*** Opening Data in this exercise ***

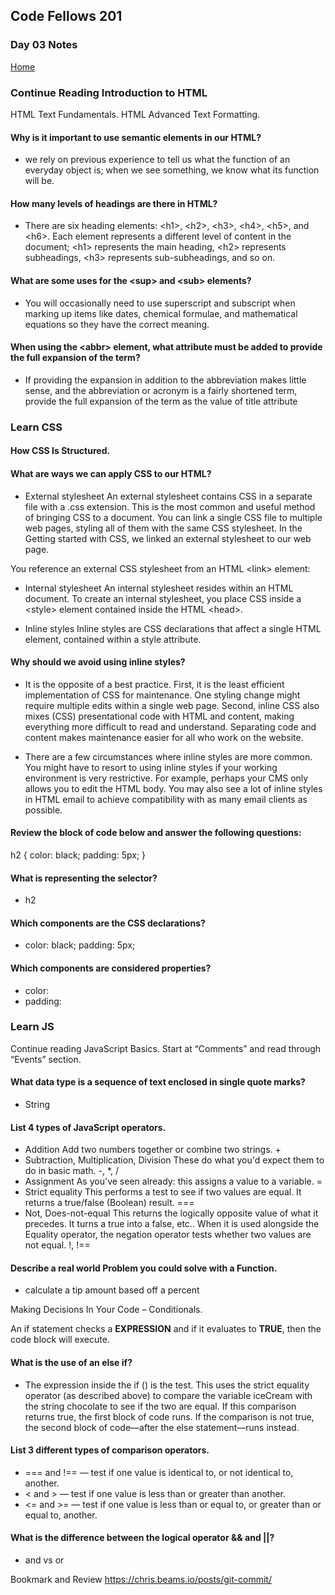## Code Fellows 201

### Day 03 Notes

[Home](README.md)

### Continue Reading Introduction to HTML
HTML Text Fundamentals. HTML Advanced Text Formatting.

#### Why is it important to use semantic elements in our HTML?

* we rely on previous experience to tell us what the function of an everyday object is; when we see something, we know what its function will be. 

#### How many levels of headings are there in HTML?

* There are six heading elements: \<h1>, \<h2>, \<h3>, \<h4>, \<h5>, and \<h6>. Each element represents a different level of content in the document; \<h1> represents the main heading, \<h2> represents subheadings, \<h3> represents sub-subheadings, and so on.

#### What are some uses for the \<sup> and \<sub> elements?
  
* You will occasionally need to use superscript and subscript when marking up items like dates, chemical formulae, and mathematical equations so they have the correct meaning. 
  
#### When using the \<abbr> element, what attribute must be added to provide the full expansion of the term?
  
* If providing the expansion in addition to the abbreviation makes little sense, and the abbreviation or acronym is a fairly shortened term, provide the full expansion of the term as the value of title attribute
  
### Learn CSS
#### How CSS Is Structured.

#### What are ways we can apply CSS to our HTML?

* External stylesheet
An external stylesheet contains CSS in a separate file with a .css extension. This is the most common and useful method of bringing CSS to a document. You can link a single CSS file to multiple web pages, styling all of them with the same CSS stylesheet. In the Getting started with CSS, we linked an external stylesheet to our web page.

You reference an external CSS stylesheet from an HTML \<link> element:

* Internal stylesheet
An internal stylesheet resides within an HTML document. To create an internal stylesheet, you place CSS inside a \<style> element contained inside the HTML \<head>.

* Inline styles
Inline styles are CSS declarations that affect a single HTML element, contained within a style attribute. 
  
#### Why should we avoid using inline styles?

*  It is the opposite of a best practice. First, it is the least efficient implementation of CSS for maintenance. One styling change might require multiple edits within a single web page. Second, inline CSS also mixes (CSS) presentational code with HTML and content, making everything more difficult to read and understand. Separating code and content makes maintenance easier for all who work on the website.

* There are a few circumstances where inline styles are more common. You might have to resort to using inline styles if your working environment is very restrictive. For example, perhaps your CMS only allows you to edit the HTML body. You may also see a lot of inline styles in HTML email to achieve compatibility with as many email clients as possible.
  
#### Review the block of code below and answer the following questions:

   h2 {
     color: black;
     padding: 5px;
   }
  
#### What is representing the selector?

* h2
  
#### Which components are the CSS declarations?

* color: black;
     padding: 5px;
  
#### Which components are considered properties?
  
 *    color:
 *    padding:
  
### Learn JS
Continue reading JavaScript Basics. Start at “Comments” and read through “Events” section.

#### What data type is a sequence of text enclosed in single quote marks?

* String
  
#### List 4 types of JavaScript operators.

* Addition	Add two numbers together or combine two strings.	+
* Subtraction, Multiplication, Division	These do what you'd expect them to do in basic math.	-, *, /
* Assignment	As you've seen already: this assigns a value to a variable.	=
* Strict equality	This performs a test to see if two values are equal. It returns a true/false (Boolean) result.	===
* Not, Does-not-equal	This returns the logically opposite value of what it precedes. It turns a true into a false, etc.. When it is used alongside the Equality operator, the negation operator tests whether two values are not equal.	!, !==
  
#### Describe a real world Problem you could solve with a Function.

* calculate a tip amount based off a percent
  
Making Decisions In Your Code – Conditionals.

An if statement checks a **EXPRESSION** and if it evaluates to **TRUE**, then the code block will execute.

#### What is the use of an else if?

* The expression inside the if () is the test. This uses the strict equality operator (as described above) to compare the variable iceCream with the string chocolate to see if the two are equal. If this comparison returns true, the first block of code runs. If the comparison is not true, the second block of code—after the else statement—runs instead.
  
#### List 3 different types of comparison operators.

* === and !== — test if one value is identical to, or not identical to, another.
* < and > — test if one value is less than or greater than another.
* <= and >= — test if one value is less than or equal to, or greater than or equal to, another.

  
#### What is the difference between the logical operator && and ||?

* and vs or
  
Bookmark and Review
https://chris.beams.io/posts/git-commit/
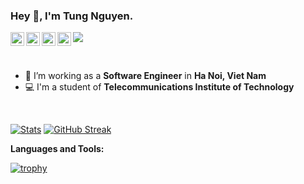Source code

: 
### Hey 👋, I'm Tung Nguyen.

<a href="https://www.linkedin.com/in/t%C3%B9ng-nguy%E1%BB%85n-trung-649236145/">
  <img align="left" alt="Linkedin" width="22px" src="https://cdn.jsdelivr.net/npm/simple-icons@3.12.2/icons/linkedin.svg" />
</a>
<a href="https://github.com/nguyentrungtung">
  <img align="left" alt="Github" width="22px" src="https://cdn.jsdelivr.net/npm/simple-icons@v3/icons/github.svg" />
</a>
<a href="https://www.facebook.com/nguyen.trungtung.9">
  <img align="left" alt="Zhihu" width="22px" src="https://cdn.jsdelivr.net/npm/simple-icons@v3/icons/facebook.svg" />
</a>
<!-- <a href="https://leetcode.com/">
  <img align="left" alt="Leetcode" width="22px" src="https://cdn.jsdelivr.net/npm/simple-icons@v3/icons/leetcode.svg" />
</a> -->
<a href="mailto:tungnt.tech@gmail.com ">
  <img align="left" alt="Gmail" width="22px" src="https://cdn.jsdelivr.net/npm/simple-icons@3.12.2/icons/gmail.svg" />
</a>

![](https://visitor-badge.glitch.me/badge?page_id=notekunn.notekunn)

<br />

- 💼 I’m working as a **Software Engineer** in **Ha Noi, Viet Nam**
- 💻 I'm a student of **Telecommunications Institute of Technology**

<br />



[![Stats](https://github-readme-stats.vercel.app/api?username=nguyentrungtung&show_icons=true&theme=radical&count_private=true)](https://github.com/anuraghazra/github-readme-stats) [![GitHub Streak](http://github-readme-streak-stats.herokuapp.com?user=nguyentrungtung&theme=radical&date_format=j%2Fn%5B%2FY%5D)](https://git.io/streak-stats)


**Languages and Tools:**  


[![trophy](https://github-profile-trophy.vercel.app/?username=nguyentrungtung&rank=-C,-B&theme=dracula&no-frame=true&row=1&&margin-w=20&no-bg=true)](https://github.com/ryo-ma/github-profile-trophy)


<!---
nguyentrungtung/nguyentrungtung is a ✨ special ✨ repository because its `README.md` (this file) appears on your GitHub profile.
You can click the Preview link to take a look at your changes.
--->
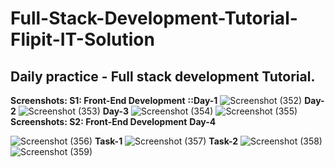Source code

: # Full-Stack-Development-Tutorial-Flipit-IT-Solution
## Daily practice - Full stack development Tutorial. 

**Screenshots: S1: Front-End Development** 
**::Day-1**
![Screenshot (352)](https://user-images.githubusercontent.com/79842525/217251363-1b15c7ff-2047-4d8b-8446-0371b8de9fe3.png)
**Day-2**
![Screenshot (353)](https://user-images.githubusercontent.com/79842525/217252223-733a7fb6-3b30-444b-8114-94c512e2c3d9.png)
**Day-3**
![Screenshot (354)](https://user-images.githubusercontent.com/79842525/217252714-5d6a7740-c737-4cc5-8c8d-aac9049f4b0f.png)
![Screenshot (355)](https://user-images.githubusercontent.com/79842525/217252734-8c92917c-476b-4ed7-b346-16e76ceb50f1.png)
**Screenshots: S2: Front-End Development**
**Day-4**

![Screenshot (356)](https://user-images.githubusercontent.com/79842525/217254685-15102855-54d8-42fa-b1e5-271c61ee7f85.png)
**Task-1**
![Screenshot (357)](https://user-images.githubusercontent.com/79842525/217254802-ee35220a-3263-4a31-a561-1509f5f8b194.png)
**Task-2**
![Screenshot (358)](https://user-images.githubusercontent.com/79842525/217254898-d0718b5b-3d8a-49a5-9ca4-b9ba371ef06b.png)
![Screenshot (359)](https://user-images.githubusercontent.com/79842525/217255048-ff038e2d-64ab-4135-a930-6cd8ecf28b36.png)
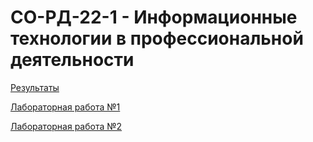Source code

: # СО-РД-22-1 - Информационные технологии в профессиональной деятельности

[Результаты](results.md)

[Лабораторная работа №1](lab1/lab1.md)

[Лабораторная работа №2](lab2/lab2.md)
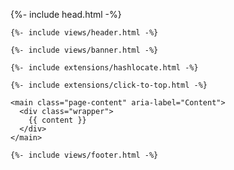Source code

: <!DOCTYPE html>
<html lang="{{ page.lang | default: site.lang | default: "en" }}">

  {%- include head.html -%}

  <body>

    {%- include views/header.html -%}

    {%- include views/banner.html -%}

    {%- include extensions/hashlocate.html -%}
  
  <!-- {%- include extensions/theme-toggle.html -%} -->

    {%- include extensions/click-to-top.html -%}

    <main class="page-content" aria-label="Content">
      <div class="wrapper">
        {{ content }}
      </div>
    </main>

    {%- include views/footer.html -%}

  </body>

</html>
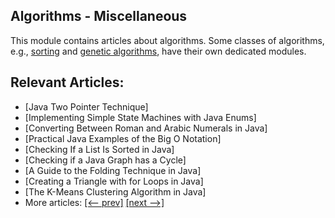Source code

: ## Algorithms - Miscellaneous

This module contains articles about algorithms. Some classes of algorithms, e.g., [sorting](/algorithms-sorting) and
[genetic algorithms](/algorithms-genetic), have their own dedicated modules. 

## Relevant Articles:

- [Java Two Pointer Technique]
- [Implementing Simple State Machines with Java Enums]
- [Converting Between Roman and Arabic Numerals in Java]
- [Practical Java Examples of the Big O Notation]
- [Checking If a List Is Sorted in Java]
- [Checking if a Java Graph has a Cycle]
- [A Guide to the Folding Technique in Java]
- [Creating a Triangle with for Loops in Java]
- [The K-Means Clustering Algorithm in Java]
- More articles: [[<-- prev]](/algorithms-miscellaneous-2) [[next -->]](/algorithms-miscellaneous-4)
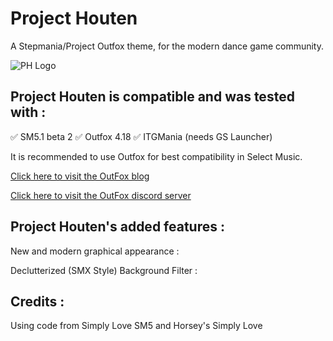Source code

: # Project Houten
A Stepmania/Project Outfox theme, for the modern dance game community.

![PH Logo](https://i.imgur.com/xQbz0X1.png)

## Project Houten is compatible and was tested with :

 ✅ SM5.1 beta 2
 ✅ Outfox 4.18
 ✅ ITGMania (needs GS Launcher)
      
It is recommended to use Outfox for best compatibility in Select Music.

[Click here to visit the OutFox blog](https://projectoutfox.com)

[Click here to visit the OutFox discord server](https://discord.gg/fXSX2TaRr5)


## Project Houten's added features : 
New and modern graphical appearance : 


Declutterized (SMX Style) Background Filter :





## Credits :

Using code from Simply Love SM5 and Horsey's Simply Love



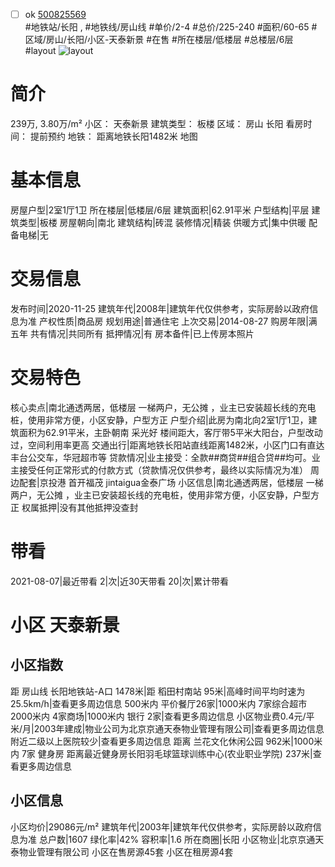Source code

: - [ ] ok [500825569](https://bj.5i5j.com/ershoufang/500825569.html)  
 #地铁站/长阳 ,  #地铁线/房山线
#单价/2-4 #总价/225-240 #面积/60-65   #区域/房山/长阳/小区-天泰新景 #在售 #所在楼层/低楼层 #总楼层/6层 #layout 
![layout](http://image2a.5i5j.com/scm/HOUSE_CUSTOMER/0f43afe14c944cd1acc956d9e9315165.jpg_P5.jpg) 
# 简介 
 239万,  3.80万/m² 
小区： 天泰新景
建筑类型： 板楼
区域： 房山 长阳
看房时间： 提前预约
地铁： 距离地铁长阳1482米 地图
# 基本信息 
 房屋户型|2室1厅1卫
所在楼层|低楼层/6层
建筑面积|62.91平米
户型结构|平层
建筑类型|板楼
房屋朝向|南北
建筑结构|砖混
装修情况|精装
供暖方式|集中供暖
配备电梯|无
# 交易信息 
 发布时间|2020-11-25
建筑年代|2008年|建筑年代仅供参考，实际房龄以政府信息为准
产权性质|商品房
规划用途|普通住宅
上次交易|2014-08-27
购房年限|满五年
共有情况|共同所有
抵押情况|有
房本备件|已上传房本照片
# 交易特色 
 核心卖点|南北通透两居，低楼层 一梯两户，无公摊 ，业主已安装超长线的充电桩，使用非常方便，小区安静，户型方正
户型介绍|此房为南北向2室1厅1卫，建筑面积为62.91平米，主卧朝南 采光好 楼间距大，客厅带5平米大阳台，户型改动过，空间利用率更高
交通出行|距离地铁长阳站直线距离1482米，小区门口有直达丰台公交车，华冠超市等
贷款情况|业主接受：全款##商贷##组合贷##均可。业主接受任何正常形式的付款方式（贷款情况仅供参考，最终以实际情况为准）
周边配套|京投港 首开福茂 jintaigua金泰广场
小区信息|南北通透两居，低楼层 一梯两户，无公摊 ，业主已安装超长线的充电桩，使用非常方便，小区安静，户型方正
权属抵押|没有其他抵押没查封
# 带看 
 2021-08-07|最近带看	 2|次|近30天带看	 20|次|累计带看
# 小区 天泰新景
## 小区指数 
 距 房山线 长阳地铁站-A口 1478米|距 稻田村南站 95米|高峰时间平均时速为25.5km/h|查看更多周边信息
500米内 平价餐厅26家|1000米内 7家综合超市
2000米内 4家商场|1000米内 银行 2家|查看更多周边信息
小区物业费0.4元/平米/月|2003年建成|物业公司为北京京通天泰物业管理有限公司|查看更多周边信息
附近二级以上医院较少|查看更多周边信息
距离 兰花文化休闲公园 962米|1000米内 7家 健身房
距离最近健身房长阳羽毛球篮球训练中心(农业职业学院) 237米|查看更多周边信息
## 小区信息 
 小区均价|29086元/m²
建筑年代|2003年|建筑年代仅供参考，实际房龄以政府信息为准
总户数|1607
绿化率|42%
容积率|1.6
所在商圈|长阳
小区物业|北京京通天泰物业管理有限公司
小区在售房源45套
小区在租房源4套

*** Closing Data in this exercise ***

Give only a number, namely how many lines in the entries above hold the word "best".

2